4. En premier lieu, les demandes présentées par Mme B... devant le tribunal administratif de Nice tendaient principalement à la décharge de l'obligation de payer procédant d'actes de recouvrement de l'impôt. Le litige relevait ainsi, en vertu de l'article L. 281 du livre des procédures fiscales, de la compétence du tribunal administratif, sans qu'y fasse obstacle la circonstance que le tribunal a écarté comme inopérant un moyen relatif à la régularité en la forme d'un acte de poursuite relevant de la compétence du juge de l'exécution. Dès lors, contrairement à ce qui est soutenu, le tribunal administratif n'était pas tenu de se déclarer incompétent sur le moyen tiré de l'irrégularité en la forme d'un acte de poursuite.

5. En deuxième lieu, le tribunal a expressément répondu aux moyens soulevés par Mme B..., tirés de ce que la prescription de l'action en recouvrement serait acquise et le montant de la dette serait erroné. Ainsi, le tribunal, qui n'était pas tenu de répondre à tous les arguments présentés par la requérante, a répondu sur ces points de manière suffisante aux moyens invoqués.

6. En troisième lieu, le tribunal administratif n'était, en tout état de cause, pas tenu de répondre à l'argumentation de Mme B... au soutien de son interprétation de l'article L. 274 du livre des procédures fiscales, faisant état de la documentation administrative référencée BOI-REC-EVTS-30-20 n° 210 relative à la reconnaissance de dette, dès lors que la requérante n'invoquait pas le bénéfice de la garantie prévue par l'article L. 80 A du livre des procédures fiscales.

7. En quatrième lieu, les notes en délibéré que Mme B... a produites, enregistrées au greffe du tribunal administratif de Nice le 23 mai 2022, après la séance publique, mais avant la lecture de la décision, ont été visées dans le jugement attaqué. Si ces notes comportaient en annexe des " oppositions à contrainte et à poursuite contre les effets de compensations légales " adressées à l'administration par Mme B... le 22 mai 2022, elles ne contenaient l'exposé d'aucune circonstance de droit rendant nécessaire la réouverture de l'instruction, ni d'aucune circonstance de fait dont Mme B... n'était pas en mesure de faire état avant la clôture de l'instruction et que le tribunal n'aurait pu ignorer sans fonder sa décision sur des faits matériellement inexacts. Par suite, en ne décidant pas, à la réception de ces notes en délibéré, de rouvrir l'instruction, le tribunal administratif n'a pas méconnu l'étendue de ses obligations.

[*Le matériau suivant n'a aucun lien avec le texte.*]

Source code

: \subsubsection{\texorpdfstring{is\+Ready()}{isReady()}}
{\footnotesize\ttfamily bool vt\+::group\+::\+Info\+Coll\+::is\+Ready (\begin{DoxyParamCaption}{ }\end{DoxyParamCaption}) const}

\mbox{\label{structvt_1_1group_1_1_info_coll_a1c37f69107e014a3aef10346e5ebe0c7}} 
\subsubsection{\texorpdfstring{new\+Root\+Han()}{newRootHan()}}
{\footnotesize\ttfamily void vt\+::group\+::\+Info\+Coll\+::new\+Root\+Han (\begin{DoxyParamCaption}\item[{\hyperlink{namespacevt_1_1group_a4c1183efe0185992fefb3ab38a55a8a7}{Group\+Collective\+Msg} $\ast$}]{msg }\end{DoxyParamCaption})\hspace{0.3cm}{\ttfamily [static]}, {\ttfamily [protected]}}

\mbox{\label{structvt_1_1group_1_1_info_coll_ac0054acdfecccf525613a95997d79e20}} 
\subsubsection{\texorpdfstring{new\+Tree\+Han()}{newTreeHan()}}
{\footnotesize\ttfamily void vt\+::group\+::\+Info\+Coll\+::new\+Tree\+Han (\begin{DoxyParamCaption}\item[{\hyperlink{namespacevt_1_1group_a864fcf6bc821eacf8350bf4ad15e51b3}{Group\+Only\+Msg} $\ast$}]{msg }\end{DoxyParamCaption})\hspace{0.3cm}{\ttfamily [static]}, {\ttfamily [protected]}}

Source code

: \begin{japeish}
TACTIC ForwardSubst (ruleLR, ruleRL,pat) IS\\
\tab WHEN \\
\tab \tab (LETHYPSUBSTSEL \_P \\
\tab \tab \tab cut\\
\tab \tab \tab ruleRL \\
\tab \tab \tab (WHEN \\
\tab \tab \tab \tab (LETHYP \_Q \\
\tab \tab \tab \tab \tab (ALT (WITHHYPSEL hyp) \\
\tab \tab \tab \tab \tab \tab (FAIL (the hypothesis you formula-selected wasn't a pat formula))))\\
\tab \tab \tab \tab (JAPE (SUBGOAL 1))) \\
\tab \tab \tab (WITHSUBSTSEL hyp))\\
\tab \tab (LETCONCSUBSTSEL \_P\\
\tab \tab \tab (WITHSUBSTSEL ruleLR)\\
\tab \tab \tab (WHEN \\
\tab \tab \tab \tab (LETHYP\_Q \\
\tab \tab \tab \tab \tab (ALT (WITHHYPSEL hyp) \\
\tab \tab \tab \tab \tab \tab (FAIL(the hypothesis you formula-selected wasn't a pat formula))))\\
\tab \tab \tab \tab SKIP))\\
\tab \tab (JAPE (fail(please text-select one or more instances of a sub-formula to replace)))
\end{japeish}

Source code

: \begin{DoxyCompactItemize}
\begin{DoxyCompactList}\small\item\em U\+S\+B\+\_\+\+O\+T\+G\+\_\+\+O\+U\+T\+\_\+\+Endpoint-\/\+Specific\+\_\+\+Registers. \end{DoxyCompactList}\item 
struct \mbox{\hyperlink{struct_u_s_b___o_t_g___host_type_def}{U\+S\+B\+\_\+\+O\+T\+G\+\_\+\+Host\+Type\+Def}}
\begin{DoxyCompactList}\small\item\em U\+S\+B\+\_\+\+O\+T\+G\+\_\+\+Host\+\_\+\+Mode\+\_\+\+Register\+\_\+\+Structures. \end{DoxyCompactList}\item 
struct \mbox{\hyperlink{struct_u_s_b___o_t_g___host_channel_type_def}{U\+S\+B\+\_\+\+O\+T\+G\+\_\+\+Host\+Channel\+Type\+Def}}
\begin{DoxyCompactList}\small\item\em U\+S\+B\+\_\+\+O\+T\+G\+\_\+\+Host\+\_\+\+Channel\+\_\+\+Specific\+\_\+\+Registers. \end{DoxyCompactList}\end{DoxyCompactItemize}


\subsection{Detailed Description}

Sur le bien-fondé du jugement :

En ce qui concerne la prescription de l'action en recouvrement :

8. Aux termes de l'article L. 274 du livre des procédures fiscales, dans sa rédaction applicable au présent litige : " Les comptables publics des administrations fiscales qui n'ont fait aucune poursuite contre un redevable pendant quatre années consécutives à compter du jour de la mise en recouvrement du rôle ou de l'envoi de l'avis de mise en recouvrement sont déchus de tous droits et de toute action contre ce redevable (...) ". Aux termes de l'article L. 281 du même livre, dans sa rédaction applicable au présent litige : " Les contestations relatives au recouvrement des impôts (...) dont la perception incombe aux comptables publics (...) doivent être adressées à l'administration dont dépend le comptable qui exerce les poursuites. / Les contestations ne peuvent porter que : / 1° Soit sur la régularité en la forme de l'acte ; / 2° Soit sur l'existence de l'obligation de payer, sur le montant de la dette compte tenu des paiements effectués, sur l'exigibilité de la somme réclamée, ou sur tout autre motif ne remettant pas en cause l'assiette et le calcul de l'impôt. / Les recours contre les décisions prises par l'administration sur ces contestations sont portés, dans le premier cas, devant le juge de l'exécution, dans le second cas, devant le juge de l'impôt tel qu'il est prévu à l'article L. 199 ".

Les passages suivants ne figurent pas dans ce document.